Exercise goal: Going through the data below, copy out each line where the word "python" shows up.

════════

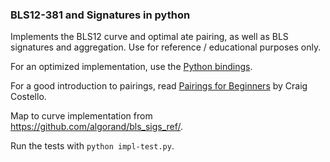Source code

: ### BLS12-381 and Signatures in python

Implements the BLS12 curve and optimal ate pairing, as well
as BLS signatures and aggregation. Use for reference / educational purposes only.

For an optimized implementation, use the [Python bindings](https://github.com/Chia-Network/bls-signatures/tree/master/python-bindings).

For a good introduction to pairings, read [Pairings for Beginners](http://www.craigcostello.com.au/pairings/PairingsForBeginners.pdf) by Craig Costello.

Map to curve implementation from https://github.com/algorand/bls_sigs_ref/.

Run the tests with `python impl-test.py`.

════════

Reply to the task:
: ### BLS12-381 and Signatures in python
For an optimized implementation, use the [Python bindings](https://github.com/Chia-Network/bls-signatures/tree/master/python-bindings).
Run the tests with `python impl-test.py`.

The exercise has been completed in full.